Reininghaus (Unternehmerfamilie)

Österreichische Unternehmerfamilie

Die Familie Reininghaus ist eine Unternehmerfamilie aus der Steiermark in Österreich. Sie betrieb mit der Brüder Reininghaus AG eine der größten Bierbrauereien Österreichs, zum Brauimperium der Familie gehörten zeitweise auch die Brauerei Göss sowie die Vereinigten Kärntner Brauereien.

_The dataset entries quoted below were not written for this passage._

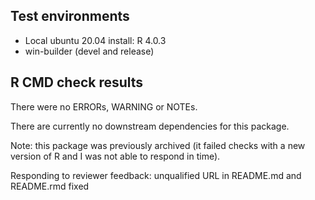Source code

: ## Test environments
* Local ubuntu 20.04 install: R 4.0.3
* win-builder (devel and release)

## R CMD check results

There were no ERRORs, WARNING or NOTEs.

There are currently no downstream dependencies for this package.

Note: this package was previously archived (it failed checks with a new version
of R and I was not able to respond in time).

Responding to reviewer feedback: unqualified URL in README.md and README.rmd fixed

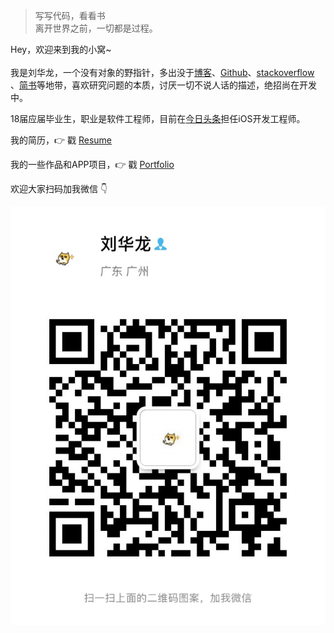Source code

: > 写写代码，看看书  
> 离开世界之前，一切都是过程。

Hey，欢迎来到我的小窝~
<br>
<br>
我是刘华龙，一个没有对象的野指针，多出没于[博客](https://www.hualong.me )、[Github](https://github.com/L-hualong)、[stackoverflow](3) 、[简书](https://www.jianshu.com/u/0c7a92049d47)等地带，喜欢研究问题的本质，讨厌一切不说人话的描述，绝招尚在开发中。

18届应届毕业生，职业是软件工程师，目前在[今日头条](https://www.toutiao.com)担任iOS开发工程师。

我的简历，👉 戳 [Resume](/resume) 

我的一些作品和APP项目，👉 戳 [Portfolio](/portfolio) 



欢迎大家扫码加我微信 👇

![](/img/wechat.jpg)





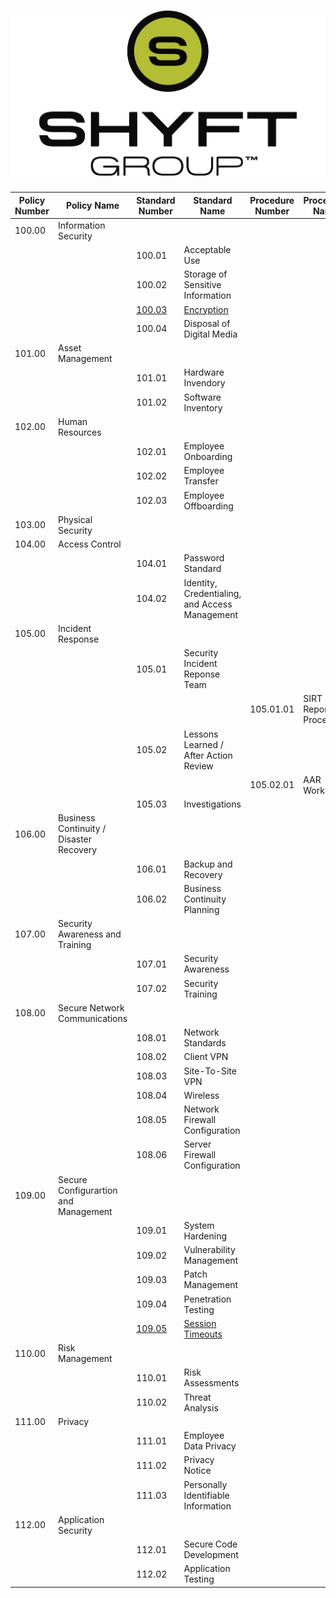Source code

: ![TSG PSP](/images/header.jpg)
================================================

| Policy Number    | Policy Name                             | Standard Number  | Standard Name                                  | Procedure Number | Procedure Name         | Appendix Number | Appendix Name |
| ---------------  | --------------------------------------- | ---------------- | ---------------------------------------------- | ---------------- | ---------------------- | --------------- | ------------- |
| 100.00           | Information Security                    |                  |                                                |                  |                        |                 |               |
|                  |                                         | 100.01           | Acceptable Use                                 |                  |                        |                 |               |
|                  |                                         | 100.02           | Storage of Sensitive Information               |                  |                        |                 |               |
|                  |                                         | [100.03][100.03] | [Encryption][100.03]                           |                  |                        |                 |               |
|                  |                                         | 100.04           | Disposal of Digital Media                      |                  |                        |                 |               |
| 101.00           | Asset Management                        |                  |                                                |                  |                        |                 |               |
|                  |                                         | 101.01           | Hardware Invendory                             |                  |                        |                 |               |
|                  |                                         | 101.02           | Software Inventory                             |                  |                        |                 |               |
| 102.00           | Human Resources                         |                  |                                                |                  |                        |                 |               |
|                  |                                         | 102.01           | Employee Onboarding                            |                  |                        |                 |               |
|                  |                                         | 102.02           | Employee Transfer                              |                  |                        |                 |               |
|                  |                                         | 102.03           | Employee Offboarding                           |                  |                        |                 |               |
| 103.00           | Physical Security                       |                  |                                                |                  |                        |                 |               |
| 104.00           | Access Control                          |                  |                                                |                  |                        |                 |               |
|                  |                                         | 104.01           | Password Standard                              |                  |                        |                 |               |
|                  |                                         | 104.02           | Identity, Credentialing, and Access Management |                  |                        |                 |               |
| 105.00           | Incident Response                       |                  |                                                |                  |                        |                 |               |
|                  |                                         | 105.01           | Security Incident Reponse Team                 |                  |                        |                 |               |
|                  |                                         |                  |                                                | 105.01.01        | SIRT Reponse Procedure |                 |               |
|                  |                                         | 105.02           | Lessons Learned / After Action Review          |                  |                        |                 |               |
|                  |                                         |                  |                                                | 105.02.01        | AAR Worksheet          |                 |               |
|                  |                                         | 105.03           | Investigations                                 |                  |                        |                 |               |
| 106.00           | Business Continuity / Disaster Recovery |                  |                                                |                  |                        |                 |               |
|                  |                                         | 106.01           | Backup and Recovery                            |                  |                        |                 |               |
|                  |                                         | 106.02           | Business Continuity Planning                   |                  |                        |                 |               |
| 107.00           | Security Awareness and Training         |                  |                                                |                  |                        |                 |               |
|                  |                                         | 107.01           | Security Awareness                             |                  |                        |                 |               |
|                  |                                         | 107.02           | Security Training                              |                  |                        |                 |               |
| 108.00           | Secure Network Communications           |                  |                                                |                  |                        |                 |               |
|                  |                                         | 108.01           | Network Standards                              |                  |                        |                 |               |
|                  |                                         | 108.02           | Client VPN                                     |                  |                        |                 |               |
|                  |                                         | 108.03           | Site-To-Site VPN                               |                  |                        |                 |               |
|                  |                                         | 108.04           | Wireless                                       |                  |                        |                 |               |
|                  |                                         | 108.05           | Network Firewall Configuration                 |                  |                        |                 |               |
|                  |                                         | 108.06           | Server Firewall Configuration                  |                  |                        |                 |               |
| 109.00           | Secure Configurartion and Management    |                  |                                                |                  |                        |                 |               |
|                  |                                         | 109.01           | System Hardening                               |                  |                        |                 |               |
|                  |                                         | 109.02           | Vulnerability Management                       |                  |                        |                 |               |
|                  |                                         | 109.03           | Patch Management                               |                  |                        |                 |               |
|                  |                                         | 109.04           | Penetration Testing                            |                  |                        |                 |               |
|                  |                                         | [109.05][109.05] | [Session Timeouts][109.05]                     |                  |                        |                 |               |
| 110.00           | Risk Management                         |                  |                                                |                  |                        |                 |               |
|                  |                                         | 110.01           | Risk Assessments                               |                  |                        |                 |               |
|                  |                                         | 110.02           | Threat Analysis                                |                  |                        |                 |               |
| 111.00           | Privacy                                 |                  |                                                |                  |                        |                 |               |
|                  |                                         | 111.01           | Employee Data Privacy                          |                  |                        |                 |               |
|                  |                                         | 111.02           | Privacy Notice                                 |                  |                        |                 |               |
|                  |                                         | 111.03           | Personally Identifiable Information            |                  |                        |                 |               |
| 112.00           | Application Security                    |                  |                                                |                  |                        |                 |               |
|                  |                                         | 112.01           | Secure Code Development                        |                  |                        |                 |               |
|                  |                                         | 112.02           | Application Testing                            |                  |                        |                 |               |


[100.03]: /100/standards/100.03-encryption.md
[109.05]: /109/standards/109.05-session-timeouts.md
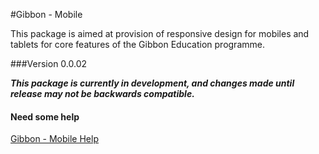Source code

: #Gibbon - Mobile

This package is aimed at provision of responsive design for mobiles and tablets for core features of the Gibbon Education programme.

###Version 0.0.02

_**This package is currently in development, and changes made until release may not be backwards compatible.**_

#### Need some help

[Gibbon - Mobile Help](http://gibhelp.craigrayner.com)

Wappen derer von Reininghaus (1884)
Das Familienwappen am ehemaligen Bräustüberl in Graz-Reininghaus

Geschichte Bearbeiten

Der aus Westfalen stammende junge Unternehmer Johann Peter Reininghaus (1818–1901) kaufte mit seiner Wiener Frau Therese Mautner Markhof [Anm. 1] 1853 [Anm. 2] das Mauthaus am Steinfeld in Graz. Es bestand aus einem Wohnhaus, Lagerkeller, Sudhaus, Gärkeller, Stall und einer Scheune und insgesamt fast 45 Hektar Land. Er begann, neben Bier auch Spiritus, Likör, Essig und Presshefe herzustellen. Gemeinsam mit seinem Bruder Julius Reininghaus (1823–1862), der ebenfalls eine Tochter von Adolf Ignaz Mautner von Markhof geheiratet hatte, gründete er 1855 die Firma „Brüder Reininghaus“. Die Brüder, beide studierte Chemiker, bauten die erste mit Dampf betriebene Brauerei der Steiermark (von der heute noch das Maschinenhaus übrig ist) und meldeten mehrere Patente für Brauereigeräte an. Julius hatte bereits in den Jahren ab 1846 gemeinsam mit seinem späteren Schwiegervater an der Erfindung der industriell hergestellten Backhefe gearbeitet, die 1850 öffentlich vorgestellt wurde. Für einen Flüssigkeitsmess- und Kontrollapparat gewann Johann Peter Reininghaus 1867 eine Medaille auf der Pariser Weltausstellung. Am 21. März 1884 erhielt Johann Peter den Adelsstand mit dem Prädikat „Edler von“ verliehen.

 
Johann Peter von Reininghaus (1900)

Um 1900 war die Reininghausbrauerei der fünftgrößte Braubetrieb Österreichs. Bis dahin hatte sich auch der Landbesitz im Raum Graz verfünfundzwanzigfacht und die Reininghausgründe reichten bis zum heutigen Weblinger Gürtel. Legendär waren auch die Büffel, mit denen das Reininghausbier in Graz ausgeliefert wurde. 1893 erstreckte sich das Absatzgebiet schon weit über die Landesgrenzen hinaus: nach Griechenland, Ägypten, Ostindien, Sansibar und bis nach Südamerika. Johann Peter Reininghaus liebte die Kunst und wurde ein großer Unterstützer des jungen Peter Rosegger, dem er im Hof der Brauerei zum ersten Mal begegnet war und dem er ein Studium in Laibach und Graz ermöglichte. Für seine rund 700 Mitarbeiter hatte der fortschrittliche Unternehmer schon früh eine Altersvorsorge eingerichtet und neben Wohnungen auch ein Werksspital, ein Altersheim und einen Sportplatz gebaut. Für Witwen und Waisen wurde eine Stiftung eingerichtet. Therese Reininghaus engagierte sich für Mädchenschulen und die Zulassung von Frauen zum Universitätsstudium. Außerdem beteiligte man sich an der Gründung der Grazer Tramwaygesellschaft, am Elektrizitätswerk in Lebring und am Bau der Schlossbergbahn.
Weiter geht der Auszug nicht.